Memorial Gestures is an annual programme at Holocaust Centre North inviting artists to respond to their archives and collections. In this inaugural edition, Jordan Baseman, April Lin 林森 and Laura Fisher were selected as artists in residence and have produced works featured in the current exhibition at the University of Huddersfield Queensgate Campus. The Holocaust Centre North Archive contains the collections of around 120 families who rebuilt their lives in the North of England following persecution and genocide. The stories preserved are ones of discrimination, displacement, migration, forced labour, making new lives and difficult decisions. At the centre of Memorial Gestures is the belief that these stories resonate in our present moment. The exhibition forms a welcoming introduction to the Centre with the works displayed through the entrance hall, inviting visitors to engage with them.
Laura Fisher’s textile and print pieces are the first encounters. Large knitted blankets, entitled ‘Red Cross Blankets’, hang through the space and drape across a sofa. The textiles were made on campus and are based on archived letters and telegrams to and from concentration camp prisoners and their loved ones. With titles such as ‘heaps of love kisses yours henry mendel’, ‘Hast du nicht Schnackerl’ and ‘To wish you a prosperous life’, these vast, soft pieces signify the tender emotions that these letters and telegrams evoke. Each letter, comma, watermark and official stamp is uniformly knitted in combed cotton that has been carefully colour matched, with the samples displayed alongside the archive materials. The visitor is invited to interact with the blankets: to touch and feel or wrap up in one. In transforming the material and scale of the original archival material, Fisher has reinterpreted the emotional weight of her subject matter.

Fisher also displays a series of monotype prints and a graphite drawing of hand gestures, ‘Spaces Between’, based on family photographs belonging to Holocaust survivor Tom Kubie. These photographic albums were recovered after the war. The hands are simple outlines in negative space, drawing attention to the absence of other features such as the faces and identities of the family members. They also reflect on touch and its absence, which resonates with Fisher’s material concerns in her textile pieces.

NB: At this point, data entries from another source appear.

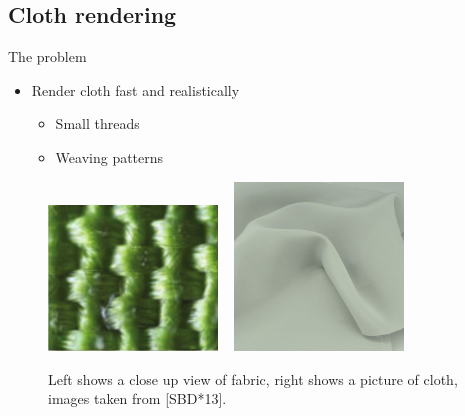 \documentclass{beamer}
\begin{document}

\subsection{Cloth rendering}
\begin{frame}{The problem}
\begin{itemize}
\setlength\itemsep{0.5em}
\item Render cloth fast and realistically 
		\begin{itemize}
		\setlength\itemsep{0.5em}
		\item Small threads
		\item Weaving patterns
		\end{itemize}
\end{itemize}
\begin{figure}[t!]
\begin{center}
\includegraphics[width=0.4\textwidth]{img/cloth_real} 
~
\includegraphics[width=0.4\textwidth]{img/cloth_reference}
\caption*{\tiny{Left shows a close up view of fabric, right shows a picture of cloth, images taken from [SBD*13].}}
\end{center}
\end{figure}
\end{frame}
\end{document}
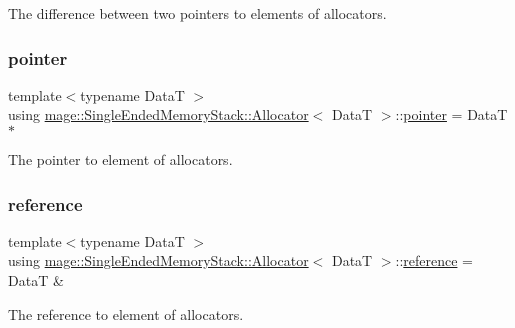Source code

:The difference between two pointers to elements of allocators. \hypertarget{structmage_1_1_single_ended_memory_stack_1_1_allocator_a2bc2a84329210a698f0e0bf76da88af3}{}\label{structmage_1_1_single_ended_memory_stack_1_1_allocator_a2bc2a84329210a698f0e0bf76da88af3} 
\subsubsection{\texorpdfstring{pointer}{pointer}}
{\footnotesize\ttfamily template$<$typename DataT $>$ \\
using \hyperlink{structmage_1_1_single_ended_memory_stack_1_1_allocator}{mage\+::\+Single\+Ended\+Memory\+Stack\+::\+Allocator}$<$ DataT $>$\+::\hyperlink{structmage_1_1_single_ended_memory_stack_1_1_allocator_a2bc2a84329210a698f0e0bf76da88af3}{pointer} =  DataT $\ast$}

The pointer to element of allocators. \hypertarget{structmage_1_1_single_ended_memory_stack_1_1_allocator_a85ce7171363682bb03ec7b8ad5980b24}{}\label{structmage_1_1_single_ended_memory_stack_1_1_allocator_a85ce7171363682bb03ec7b8ad5980b24} 
\subsubsection{\texorpdfstring{reference}{reference}}
{\footnotesize\ttfamily template$<$typename DataT $>$ \\
using \hyperlink{structmage_1_1_single_ended_memory_stack_1_1_allocator}{mage\+::\+Single\+Ended\+Memory\+Stack\+::\+Allocator}$<$ DataT $>$\+::\hyperlink{structmage_1_1_single_ended_memory_stack_1_1_allocator_a85ce7171363682bb03ec7b8ad5980b24}{reference} =  DataT \&}

The reference to element of allocators. \hypertarget{structmage_1_1_single_ended_memory_stack_1_1_allocator_af04b72c8781cfb7148d8f0d4b0da41c3}{}\label{structmage_1_1_single_ended_memory_stack_1_1_allocator_af04b72c8781cfb7148d8f0d4b0da41c3} 
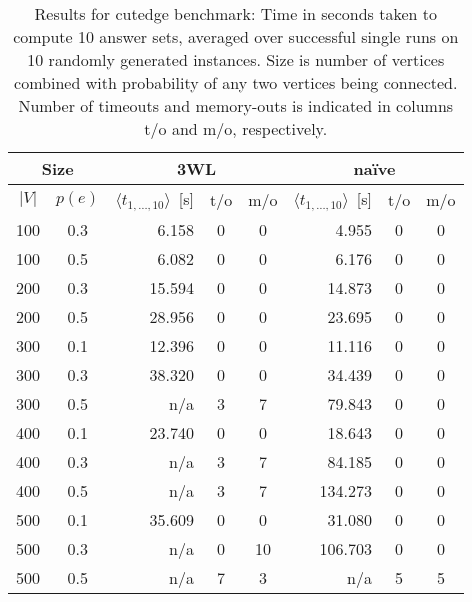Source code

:\documentclass{vutinfth} %
\begin{document}
\begin{table}
\begin{center}
	\begin{tabular}{|cc||rcc|rcc|}
\hline
\multicolumn{2}{|c||}{Size} & \multicolumn{3}{c|}{3WL} & \multicolumn{3}{c|}{na\"{i}ve} \\
\hline
$|V|$ & $p(e)$& $\langle t_{1, \ldots, 10} \rangle$~[s]&t/o&m/o& $\langle t_{1, \ldots, 10} \rangle$~[s]&t/o&m/o\\
\hline
\hline
100 & 0.3 & 	  6.158 & 0 &  0 &	  4.955 & 0 & 0 \\
100 & 0.5 & 	  6.082 & 0 &  0 &	  6.176 & 0 & 0 \\
200 & 0.3 & 	 15.594 & 0 &  0 &	 14.873 & 0 & 0 \\
200 & 0.5 & 	 28.956 & 0 &  0 &	 23.695 & 0 & 0 \\
300 & 0.1 & 	 12.396 & 0 &  0 &	 11.116 & 0 & 0 \\
300 & 0.3 & 	 38.320 & 0 &  0 &	 34.439 & 0 & 0 \\
300 & 0.5 & 	    n/a & 3 &  7 &	 79.843 & 0 & 0 \\
400 & 0.1 & 	 23.740 & 0 &  0 &	 18.643 & 0 & 0 \\
400 & 0.3 & 	    n/a & 3 &  7 &	 84.185 & 0 & 0 \\
400 & 0.5 & 	    n/a & 3 &  7 &	134.273 & 0 & 0 \\
500 & 0.1 & 	 35.609 & 0 &  0 &	 31.080 & 0 & 0 \\
500 & 0.3 & 	    n/a & 0 & 10 &	106.703 & 0 & 0 \\
500 & 0.5 & 	    n/a & 7 &  3 &	    n/a & 5 & 5 \\
\hline
	\end{tabular}
	\end{center}
	
	\caption[Results for cutedge benchmark]{Results for cutedge benchmark: Time in seconds taken to compute 10 answer sets, averaged over successful single runs on 10 randomly generated instances. Size is number of vertices combined with probability of any two vertices being connected. Number of timeouts and memory-outs is indicated in columns t/o and m/o, respectively.}
	\label{tbl:cut}
\end{table}
\end{document}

The hand gestures speak a language beyond words, in visual terms and in reference to sensory closeness and distance.
Fisher’s works are displayed alongside archival material, small assemblages of wood, concrete, cooking parchment, bandages, carpet, graphite, paper, metal and found objects that resemble miniature house facades. ‘Ich bin hier’ (I am here) speaks of Holocaust survivor Iby Knill’s survival and relocation to England. The title pays homage to a poem Knill wrote in later life, ‘Ich war da’ (I was there), which describes the violence and horrors she endured, including imprisonment in Auschwitz, forced labour and a death march. Fisher’s artistic response focuses on Knill rebuilding her life after these horrific experiences through the use of industrial, domestic and found materials. In referencing Knill’s poem, Fisher does not exclude the past but draws attention to the often overlooked history of Postwar resilience, despite the heavy weight of loss and trauma. The muted greyscale palette references the black and white photography of the era. As with her other pieces, Fisher creates these memorial gestures with a gentle and considerate sensibility.

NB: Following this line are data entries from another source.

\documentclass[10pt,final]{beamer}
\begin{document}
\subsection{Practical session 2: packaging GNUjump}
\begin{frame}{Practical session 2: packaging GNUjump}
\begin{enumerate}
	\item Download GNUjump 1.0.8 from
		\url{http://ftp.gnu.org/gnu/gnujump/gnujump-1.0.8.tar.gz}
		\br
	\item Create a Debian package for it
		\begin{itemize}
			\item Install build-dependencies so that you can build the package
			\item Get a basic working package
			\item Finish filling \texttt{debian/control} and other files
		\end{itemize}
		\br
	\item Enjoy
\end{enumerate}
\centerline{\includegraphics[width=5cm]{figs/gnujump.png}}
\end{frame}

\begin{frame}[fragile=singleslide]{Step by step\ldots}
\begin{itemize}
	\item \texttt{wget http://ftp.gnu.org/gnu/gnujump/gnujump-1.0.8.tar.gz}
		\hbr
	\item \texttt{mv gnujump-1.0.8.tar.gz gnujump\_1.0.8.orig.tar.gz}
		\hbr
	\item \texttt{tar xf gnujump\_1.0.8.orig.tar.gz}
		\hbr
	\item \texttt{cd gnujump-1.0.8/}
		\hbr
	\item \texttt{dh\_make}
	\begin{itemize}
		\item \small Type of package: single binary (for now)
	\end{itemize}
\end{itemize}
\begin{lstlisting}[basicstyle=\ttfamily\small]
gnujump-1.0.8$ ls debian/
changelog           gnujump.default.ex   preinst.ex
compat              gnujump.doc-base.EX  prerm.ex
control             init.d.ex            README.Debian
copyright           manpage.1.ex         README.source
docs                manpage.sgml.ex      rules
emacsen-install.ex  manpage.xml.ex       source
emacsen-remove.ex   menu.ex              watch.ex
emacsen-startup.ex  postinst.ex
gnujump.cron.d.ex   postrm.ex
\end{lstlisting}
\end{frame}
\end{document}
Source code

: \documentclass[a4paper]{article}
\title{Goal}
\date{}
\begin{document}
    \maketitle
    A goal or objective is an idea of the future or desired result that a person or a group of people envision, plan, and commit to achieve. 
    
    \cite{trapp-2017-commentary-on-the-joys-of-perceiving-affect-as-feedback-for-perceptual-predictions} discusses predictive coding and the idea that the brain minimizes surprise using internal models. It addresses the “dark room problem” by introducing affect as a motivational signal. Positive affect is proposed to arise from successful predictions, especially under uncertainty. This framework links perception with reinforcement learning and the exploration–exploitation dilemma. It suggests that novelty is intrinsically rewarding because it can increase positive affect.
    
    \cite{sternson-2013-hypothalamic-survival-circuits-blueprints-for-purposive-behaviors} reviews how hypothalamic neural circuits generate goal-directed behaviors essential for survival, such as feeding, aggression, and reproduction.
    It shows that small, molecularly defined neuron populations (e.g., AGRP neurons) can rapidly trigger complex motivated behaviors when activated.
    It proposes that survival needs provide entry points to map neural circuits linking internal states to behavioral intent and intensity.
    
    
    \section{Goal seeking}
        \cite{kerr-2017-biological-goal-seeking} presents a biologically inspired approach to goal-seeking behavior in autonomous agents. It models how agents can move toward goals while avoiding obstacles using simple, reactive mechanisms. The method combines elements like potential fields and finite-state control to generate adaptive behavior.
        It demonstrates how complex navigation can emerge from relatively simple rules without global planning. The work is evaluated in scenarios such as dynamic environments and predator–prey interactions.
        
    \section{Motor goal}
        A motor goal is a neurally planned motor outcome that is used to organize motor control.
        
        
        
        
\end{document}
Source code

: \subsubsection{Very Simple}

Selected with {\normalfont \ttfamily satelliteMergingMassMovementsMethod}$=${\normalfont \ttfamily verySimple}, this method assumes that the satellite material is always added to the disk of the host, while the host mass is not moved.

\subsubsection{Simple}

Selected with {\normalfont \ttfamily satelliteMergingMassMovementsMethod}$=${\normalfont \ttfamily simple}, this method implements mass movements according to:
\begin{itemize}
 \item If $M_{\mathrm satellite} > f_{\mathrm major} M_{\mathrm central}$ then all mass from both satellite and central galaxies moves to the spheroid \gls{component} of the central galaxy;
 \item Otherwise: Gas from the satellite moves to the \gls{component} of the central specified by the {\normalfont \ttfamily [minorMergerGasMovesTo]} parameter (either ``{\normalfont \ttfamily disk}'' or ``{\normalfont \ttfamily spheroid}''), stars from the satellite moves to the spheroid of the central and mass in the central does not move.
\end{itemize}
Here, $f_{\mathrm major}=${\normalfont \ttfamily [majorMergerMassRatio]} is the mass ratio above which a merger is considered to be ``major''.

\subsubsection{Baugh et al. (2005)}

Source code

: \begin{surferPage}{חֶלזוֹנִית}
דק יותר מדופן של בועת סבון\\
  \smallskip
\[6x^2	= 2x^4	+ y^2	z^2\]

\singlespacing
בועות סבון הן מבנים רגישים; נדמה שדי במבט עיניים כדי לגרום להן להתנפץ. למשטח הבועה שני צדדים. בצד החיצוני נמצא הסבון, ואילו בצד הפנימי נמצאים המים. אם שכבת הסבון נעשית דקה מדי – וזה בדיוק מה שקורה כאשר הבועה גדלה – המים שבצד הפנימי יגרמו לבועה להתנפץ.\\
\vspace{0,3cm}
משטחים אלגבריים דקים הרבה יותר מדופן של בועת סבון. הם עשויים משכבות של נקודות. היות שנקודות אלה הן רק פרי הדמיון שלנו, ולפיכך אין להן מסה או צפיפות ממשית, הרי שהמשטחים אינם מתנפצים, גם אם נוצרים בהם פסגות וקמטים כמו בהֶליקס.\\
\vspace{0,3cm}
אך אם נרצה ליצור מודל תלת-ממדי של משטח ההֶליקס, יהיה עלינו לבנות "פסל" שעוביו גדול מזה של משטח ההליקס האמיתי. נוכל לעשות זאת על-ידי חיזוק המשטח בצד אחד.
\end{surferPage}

April Lin 林森 used the residency period to develop a multi-channel video installation, ‘The Gaps Between the Unforgettable’. The video of five minutes thirteen seconds is looped on each screen at staggered times, creating a fragmented sequence. The videos feature items from the archives being handled or juxtaposed against the images of hands. Text and image are intertwined as layered narratives that repeat and interact with each other across the screens. The spoken text can be listened to on headphones, generating an intimacy with the work.

The single chair available for viewing the work is noticeably institutional; it is the kind of chair that you might expect to find in an archive or library. This choice resonates with the nature of the space and the objects that appear on the screens. The viewer is invited to examine these artefacts and words, to consider their origins and contemplate whose history is being told. Do these videos document the survivors’ and families’ histories? The artists’ experience during their residency? Or is it the curator who takes care of the archive? This multiplicity is reminiscent of how oral histories are passed from generation to generation, with each story and iteration a version of both remembered and forgotten elements.
Featuring recent footage shot by April Lin 林森 of Holocaust survivors, now in their 80s and 90s, the hands on screen gesture to the artefacts in the foreground. The use of hand gestures visually resonates with Fisher’s work and gives a sense of the present handling the past. Sometimes we see the artefacts being carefully held or repositioned, bringing a tactile care to the act of remembering. The three screens might be interpreted as symbolic of past, present and future in exploring memory. April Lin 林森’s work is a meditative and reflective piece on the role of the archive in the lives of the various people who inform, care for and interpret it. Their work speaks of the nature of memory and memorial archives as multitudinous and shifting across time and perspective.
Jordan Baseman’s single channel video ‘These Were Not Simple Deaths’ sits adjacent to April Lin 林森’s installation. Similarly, a chair and headphones are provided for a one to one experience with the work. The image on screen is a darkened frame of established trees moving slightly in the breeze. There is no horizon or sky visible through the branches, but just enough light to see the rhythmic movement of early leaves.
The narrator of Baseman’s work is Lilian Black OBE, daughter of Eugene Black and founder of Holocaust Centre North. Eugene Black and his brother survived the Holocaust, but lost their entire family. Lilian talks about her memories of childhood and how her father’s imprisonment and liberation from Bergen-Belsen concentration camp was never discussed until her discovery of documents in a box she was told not to open. Lilian’s story is one of discovering the past after a long period of silence. She describes how the TV would be turned off if anything about the camps came on screen. In order to protect her father from traumatic reminders of the past, she was also sheltered from it.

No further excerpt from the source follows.